Skip the images and repeat every entry word for word.
==========
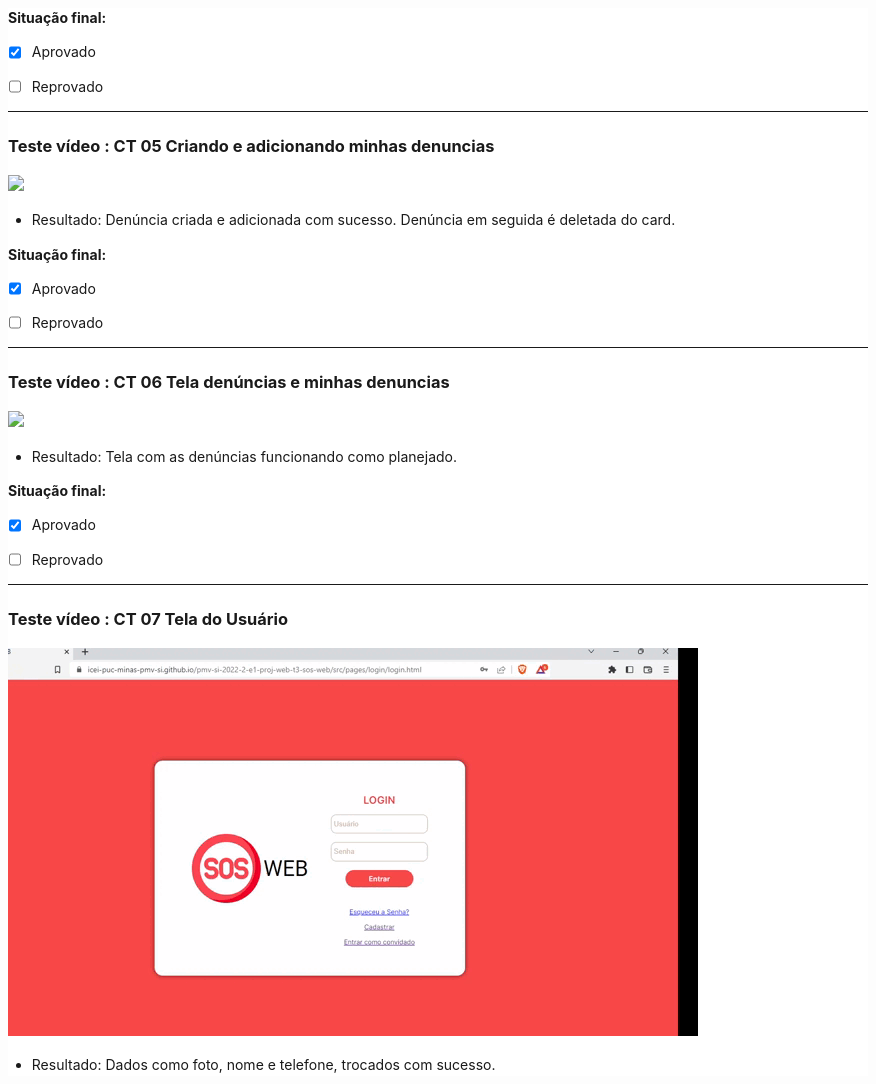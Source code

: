 **Situação final:**
- [x] Aprovado
- [ ] Reprovado


------------------------------------
### Teste vídeo : CT 05 Criando e adicionando minhas denuncias
![](https://github.com/ICEI-PUC-Minas-PMV-SI/pmv-si-2022-2-e1-proj-web-t3-sos-web/blob/main/docs/videos/Criar-den%C3%BAncia.gif)
- Resultado: Denúncia criada e adicionada com sucesso. Denúncia em seguida é deletada do card.

**Situação final:**
- [x] Aprovado
- [ ] Reprovado


----------------------------------
### Teste vídeo : CT 06 Tela denúncias e minhas denuncias
![](https://github.com/ICEI-PUC-Minas-PMV-SI/pmv-si-2022-2-e1-proj-web-t3-sos-web/blob/main/docs/videos/CT%2006%20Tela%20den%C3%BAncias%20e%20minhas%20denuncias.gif)
- Resultado: Tela com as denúncias funcionando como planejado.


**Situação final:**
- [x] Aprovado
- [ ] Reprovado



---------------------------
### Teste vídeo : CT 07 Tela do Usuário
![](https://github.com/ICEI-PUC-Minas-PMV-SI/pmv-si-2022-2-e1-proj-web-t3-sos-web/blob/main/docs/videos/Usuario.gif)
- Resultado: Dados como foto, nome e telefone, trocados com sucesso.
==========
EXPECTED ANSWER ▸
Source code

: **Situação final:**
- [x] Aprovado
- [ ] Reprovado


------------------------------------
### Teste vídeo : CT 05 Criando e adicionando minhas denuncias
![](https://github.com/ICEI-PUC-Minas-PMV-SI/pmv-si-2022-2-e1-proj-web-t3-sos-web/blob/main/docs/videos/Criar-den%C3%BAncia.gif)
- Resultado: Denúncia criada e adicionada com sucesso. Denúncia em seguida é deletada do card.

**Situação final:**
- [x] Aprovado
- [ ] Reprovado


----------------------------------
### Teste vídeo : CT 06 Tela denúncias e minhas denuncias
![](https://github.com/ICEI-PUC-Minas-PMV-SI/pmv-si-2022-2-e1-proj-web-t3-sos-web/blob/main/docs/videos/CT%2006%20Tela%20den%C3%BAncias%20e%20minhas%20denuncias.gif)
- Resultado: Tela com as denúncias funcionando como planejado.


**Situação final:**
- [x] Aprovado
- [ ] Reprovado



---------------------------
### Teste vídeo : CT 07 Tela do Usuário
![](https://github.com/ICEI-PUC-Minas-PMV-SI/pmv-si-2022-2-e1-proj-web-t3-sos-web/blob/main/docs/videos/Usuario.gif)
- Resultado: Dados como foto, nome e telefone, trocados com sucesso.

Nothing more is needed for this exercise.